Hmm. It would be consistent to apply the same rule to both cases, and I don't have any serious concerns about dropping it. If anything, Objective-C pushes the ivar-decorating convention harder than C++ does, since it's officially blessed in the language.

delesley added inline comments.Sep 19 2018, 12:58 PM
lib/Analysis/ThreadSafetyCommon.cpp
375

This is a recurring problem. The fundamental issue is the analysis must compare expressions for equality, but many C++ expressions are syntactically different but semantically the same, like (&foo)->mu and foo.mu.

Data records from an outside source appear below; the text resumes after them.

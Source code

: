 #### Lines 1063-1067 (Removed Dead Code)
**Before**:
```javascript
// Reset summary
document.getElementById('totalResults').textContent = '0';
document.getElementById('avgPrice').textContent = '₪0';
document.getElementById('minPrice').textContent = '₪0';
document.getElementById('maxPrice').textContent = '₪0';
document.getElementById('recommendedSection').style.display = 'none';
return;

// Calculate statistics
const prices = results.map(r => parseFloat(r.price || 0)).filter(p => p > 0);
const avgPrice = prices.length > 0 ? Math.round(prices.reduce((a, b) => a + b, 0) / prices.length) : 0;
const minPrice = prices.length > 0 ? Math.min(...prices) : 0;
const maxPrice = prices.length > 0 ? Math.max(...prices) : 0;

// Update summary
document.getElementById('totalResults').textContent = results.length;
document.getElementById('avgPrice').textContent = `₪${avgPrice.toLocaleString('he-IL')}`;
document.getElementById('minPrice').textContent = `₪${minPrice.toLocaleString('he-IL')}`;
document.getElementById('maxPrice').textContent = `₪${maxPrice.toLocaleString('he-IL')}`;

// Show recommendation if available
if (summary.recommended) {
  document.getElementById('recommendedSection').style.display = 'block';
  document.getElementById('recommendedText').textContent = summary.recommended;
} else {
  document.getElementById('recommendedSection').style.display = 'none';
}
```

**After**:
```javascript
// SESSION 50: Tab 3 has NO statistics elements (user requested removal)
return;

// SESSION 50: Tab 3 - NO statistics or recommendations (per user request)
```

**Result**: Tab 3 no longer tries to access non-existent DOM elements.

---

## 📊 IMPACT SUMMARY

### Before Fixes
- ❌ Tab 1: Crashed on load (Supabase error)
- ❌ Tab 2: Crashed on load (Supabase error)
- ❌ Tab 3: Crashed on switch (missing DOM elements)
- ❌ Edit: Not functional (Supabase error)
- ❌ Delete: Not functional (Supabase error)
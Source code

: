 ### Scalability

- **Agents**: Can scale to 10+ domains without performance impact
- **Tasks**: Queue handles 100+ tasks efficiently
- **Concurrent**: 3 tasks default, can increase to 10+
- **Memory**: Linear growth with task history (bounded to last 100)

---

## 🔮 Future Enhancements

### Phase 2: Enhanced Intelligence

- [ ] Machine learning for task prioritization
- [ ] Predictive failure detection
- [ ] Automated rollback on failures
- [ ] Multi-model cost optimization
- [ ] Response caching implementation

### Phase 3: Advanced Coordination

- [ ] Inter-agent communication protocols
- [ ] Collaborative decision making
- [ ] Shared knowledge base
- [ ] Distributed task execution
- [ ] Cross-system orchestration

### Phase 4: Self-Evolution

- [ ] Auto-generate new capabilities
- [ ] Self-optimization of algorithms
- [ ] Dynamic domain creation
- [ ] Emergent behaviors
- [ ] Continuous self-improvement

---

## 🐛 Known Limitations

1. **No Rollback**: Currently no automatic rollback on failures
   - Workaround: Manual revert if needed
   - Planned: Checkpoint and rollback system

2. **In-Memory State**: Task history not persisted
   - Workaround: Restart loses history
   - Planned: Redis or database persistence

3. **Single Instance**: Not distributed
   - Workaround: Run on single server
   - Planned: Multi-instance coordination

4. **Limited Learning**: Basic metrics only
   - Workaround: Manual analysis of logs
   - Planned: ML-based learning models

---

It's particularly problematic because (as Aaron notes) we frequently substitute arguments when constructing expressions, which makes it easy to get things like (&foo)->mu instead of foo.mu, when substituting &foo for a pointer argument.

The purpose of the TIL is to translate C++ expressions into a simpler, lower-level IR, where syntactic equality in the IR corresponds to semantic equality between expressions. The TIL doesn't distinguish between pointers and references, doesn't distinguish between -> and ., and ignores * and & as no-ops. But then we have to recover the distinction between -> and . when we generate an error message.

In the presence of substitution, you can't go by whether the source syntax has an ->. You have to look at whether the type of the underlying argument (after stripping away * and &) requires an arrow.

I know nothing about objective C, so I don't know what the right answer is here.

delesley accepted this revision.Sep 19 2018, 12:59 PM
This revision is now accepted and ready to land.Sep 19 2018, 12:59 PM

It seems that self is an ordinary DeclRefExpr unlike this, which is a CXXThisExpr. Which means we'd have to make it dependent on the name whether we drop it, but self in C/C++ is just an ordinary variable. So I think I'll leave the self-> part for now. It certainly doesn't hurt.

This revision was automatically updated to reflect the committed changes.